Rafael Dinglasan for petitioner.


Ozaeta, Gibbs & Ozaeta for respondent.

SYLLABUS

1. CONTRACT OF CARRIAGE; WHEN CONTRACT COMPLETED; LOADING OF


CARGO ON CARRIER'S BARGE PREPARATORY TO LOADING ON SHIP. — Where the
shipper delivered the cargo to the carrier and the latter took possession thereof
by placing it on a lighter or barge manned by its authorized employees, it is held
that there existed a complete contract of carriage the consummation of which
had already begun.
2. ID.; ID.; BILL OF LADING NOT INDISPENSABLE TO CONTRACT. — A bill of lading
is not indispensable for the creation of a contract of carriage.
3. ID.; CARRIER'S LIABILITY FOR DAMAGE TO CARGO; WHEN STORM DEEMED TO
EXIST. — Winds of 11 miles per hour, although stronger than the average 4.6
miles per hour then prevailing in the damage since there was no contract of
carriage between it and classified as a storm. For according to Beaufort's wind
scale, a storm has wind velocities of from 64 to 75 miles per hour; and by
Philippine Weather Bureau standards winds should have a velocity of from 55 to
74 miles per hour to be classified as a storm.
4. ID.; ID.; IMPLIED ADMISSION BY CARRIER OF CHARGES IN WAIVING ITS
RIGHT TO HAVE BOOKS OF ACCOUNTS OF SHIPPER PRODUCED IN COURT. — The
act of the carrier in waiving its right to have the books of account of the shipper
presented in Court is tantamount to an admission that the statements contained
therein concerning the charges the latter made for the loss of the damaged cargo
are correct and their verification not necessary because its main defense was
that it was not liable for the damage since there was no contract of carriage
between it and the shipper and the loss caused, if any, was due to a fortuitous
event.
5. INSURANCE; RIGHT OF INSURER TO SUE CARRIER AS ASSIGNEE OF SHIPPER;
DEFECT IN INSURANCE POLICY ON DEFENSE. — An insurance company can sue
the carrier under its insurance contract as assignee of the shipper, and the carrier
cannot set up as a defense any defect in the insurance policy.
6. ID.; ID.; WHEN PROOF OF PERSONALITY OF FOREIGN INSURANCE COMPANY
NOT IMPORTANT. — The question of the personality of a foreign insurance
CD Technologies Asia, Inc. © 2016 cdasiaonline.com
company to sue in this jurisdiction becomes of no importance where the carrier's
attorney admitted in open court that it is a foreign insurance company doing
business in the Philippines with a personality to file the present action.

DECISION

BAUTISTA ANGELO, J : p

Sometime in October, 1952, Macleod and Company of the Philippines contracted


by telephone the services of the Compañia Maritima, a shipping corporation, for
the shipment of 2,645 bales of hemp from the former's Sasa private pier at
Davao City to Manila and for their subsequent transshipment to Boston,
Massachusetts, U.S.A. on board the S.S. Steel Navigator.
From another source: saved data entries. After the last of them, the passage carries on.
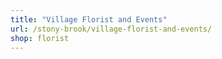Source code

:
 ```yaml
---
title: "Village Florist and Events"
url: /stony-brook/village-florist-and-events/
shop: florist
---
```

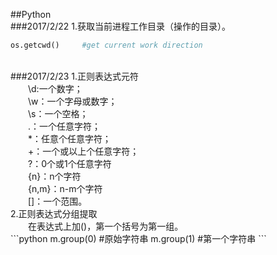 ##Python<br>
###2017/2/22
1.获取当前进程工作目录（操作的目录）。
```python
os.getcwd()　　　#get current work direction
```
<br>
###2017/2/23
1.正则表达式元符<br>
　　\d:一个数字；<br>
　　\w：一个字母或数字；<br>
　　\s：一个空格；<br>
　　.：一个任意字符；<br>
　　*：任意个任意字符；<br>
　　+：一个或以上个任意字符；<br>
　　?：0个或1个任意字符<br>
　　{n}：n个字符<br>
　　{n,m}：n-m个字符<br>
　　[]：一个范围。
<br>
2.正则表达式分组提取<br>
　　在表达式上加()，第一个括号为第一组。<br>
```python
m.group(0)  #原始字符串
m.group(1)  #第一个字符串
```
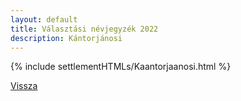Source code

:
 ```yaml
---
layout: default
title: Választási névjegyzék 2022
description: Kántorjánosi
---
```


{% include settlementHTMLs/Kaantorjaanosi.html %}

[Vissza](../)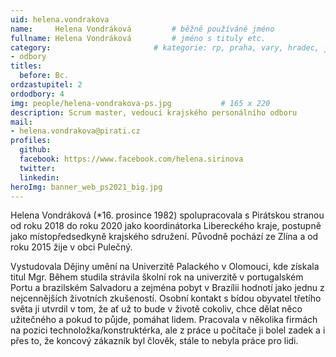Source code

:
 ```yaml
---
uid: helena.vondrakova
name:     Helena Vondráková      	# běžně používáné jméno
fullname: Helena Vondráková  		# jméno s tituly etc.
category:                 		# kategorie: rp, praha, vary, hradec, jmk, senat
- odbory
titles:
  before: Bc.
ordzastupitel: 2
ordodbory: 4
img: people/helena-vondrakova-ps.jpg           # 165 x 220
description: Scrum master, vedoucí krajského personálního odboru
mail:
- helena.vondrakova@pirati.cz
profiles:
  github:
  facebook: https://www.facebook.com/helena.sirinova
  twitter:
  linkedin:
heroImg: banner_web_ps2021_big.jpg  
---
```


Helena Vondráková (*16. prosince 1982) spolupracovala s Pirátskou stranou od roku 2018 do roku 2020 jako koordinátorka Libereckého kraje, postupně jako místopředsedkyně krajského sdružení. Původně pochází ze Zlína a od roku 2015 žije v obci Pulečný.

Vystudovala Dějiny umění na Univerzitě Palackého v Olomouci, kde získala titul Mgr. Během studila strávila školní rok na univerzitě v portugalském Portu a brazilském Salvadoru a zejména pobyt v Brazílii hodnotí jako jednu z nejcennějších životních zkušeností. Osobní kontakt s bídou obyvatel třetího světa ji utvrdil v tom, že ať už to bude v životě cokoliv, chce dělat něco užitečného a pokud to půjde, pomáhat lidem. Pracovala v několika firmách na pozici technoložka/konstruktérka, ale z práce u počítače ji bolel zadek a i přes to, že koncový zákazník byl člověk, stále to nebyla práce pro lidi.
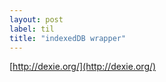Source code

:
 ```yaml
---
layout: post
label: til
title: "indexedDB wrapper"
---
```


[http://dexie.org/](http://dexie.org/)

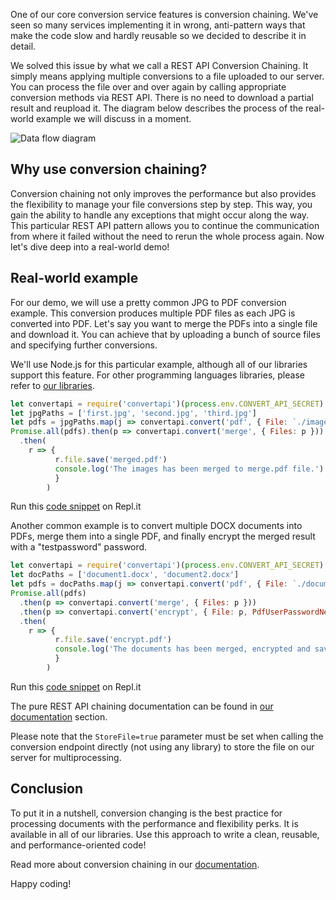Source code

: One of our core conversion service features is conversion chaining. 
We've seen so many services implementing it in wrong, anti-pattern ways that make the code slow and hardly reusable so we decided to describe it in detail.

We solved this issue by what we call a REST API Conversion Chaining. 
It simply means applying multiple conversions to a file uploaded to our server. You can process the file over and over again by calling appropriate conversion methods via REST API. 
There is no need to download a partial result and reupload it. The diagram below describes the process of the real-world example we will discuss in a moment.

![Data flow diagram](https://stag-www.convertapi.com/static/img/blog/conversion-chaining.png)

## Why use conversion chaining?

Conversion chaining not only improves the performance but also provides the flexibility to manage your file conversions step by step. This way, you gain the ability to handle any exceptions that might occur along the way. 
This particular REST API pattern allows you to continue the communication from where it failed without the need to rerun the whole process again. Now let's dive deep into a real-world demo!

## Real-world example

For our demo, we will use a pretty common JPG to PDF conversion example. This conversion produces multiple PDF files as 
each JPG is converted into PDF. Let's say you want to merge the PDFs into a single file and download it. 
You can achieve that by uploading a bunch of source files and specifying further conversions.

We'll use Node.js for this particular example, although all of our libraries support this feature. For other programming languages libraries, please refer to [our libraries](https://www.convertapi.com/doc/libraries). 

```javascript
let convertapi = require('convertapi')(process.env.CONVERT_API_SECRET)
let jpgPaths = ['first.jpg', 'second.jpg', 'third.jpg']
let pdfs = jpgPaths.map(j => convertapi.convert('pdf', { File: `./images/${j}` }))
Promise.all(pdfs).then(p => convertapi.convert('merge', { Files: p }))
  .then(
    r => {
          r.file.save('merged.pdf')
          console.log('The images has been merged to merge.pdf file.')
          }
        )
```

Run this [code snippet](https://repl.it/@ConvertAPI/JPG-greater-PDF-greater-MERGE) on Repl.it

Another common example is to convert multiple DOCX documents into PDFs, merge them into a single PDF, and finally encrypt the merged result with a "testpassword" password.

```javascript
let convertapi = require('convertapi')(process.env.CONVERT_API_SECRET)
let docPaths = ['document1.docx', 'document2.docx']
let pdfs = docPaths.map(j => convertapi.convert('pdf', { File: `./documents/${j}` }))
Promise.all(pdfs)
  .then(p => convertapi.convert('merge', { Files: p }))
  .then(p => convertapi.convert('encrypt', { File: p, PdfUserPasswordNew : 'testpassword' }))
  .then(
    r => {
          r.file.save('encrypt.pdf')
          console.log('The documents has been merged, encrypted and saved to encrypt.pdf file.')
          }
        )
```

Run this [code snippet](https://repl.it/@ConvertAPI/Chaining-DOCX-to-PDF-then-MERGE-finally-ENCRYPT) on Repl.it

The pure REST API chaining documentation can be found in [our documentation](https://www.convertapi.com/doc/chaining) section.

Please note that the ```StoreFile=true``` parameter must be set when calling the conversion endpoint directly (not using any library) to store the file on our server for multiprocessing.

## Conclusion

To put it in a nutshell, conversion changing is the best practice for processing documents with the performance and flexibility perks. 
It is available in all of our libraries. Use this approach to write a clean, reusable, and performance-oriented code! 

Read more about conversion chaining in our [documentation](https://www.convertapi.com/doc/chaining). 

Happy coding!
This oral contract was
later on confirmed by a formal and written booking issued by Macleod's branch
office in Sasa and hand carried to Compañia Maritima's branch office in Davao in
compliance with which the latter sent to Macleod's private wharf LCT Nos. 1023
and 1025 on which the loading of the hemp was completed on October 29, 1952.
These two lighters were manned each by a patron and an assistant patron. The
patron of both barges issued the corresponding carrier's receipts and that issued
by the patron of Barge No. 1025 reads in part:
"Received in behalf of S.S. Bowline Knot in good order and
condition from MACLEOD AND COMPANY OF THE PHILIPPINES,
SASA, Davao, for transshipment at Manila onto S.S. Steel Navigator.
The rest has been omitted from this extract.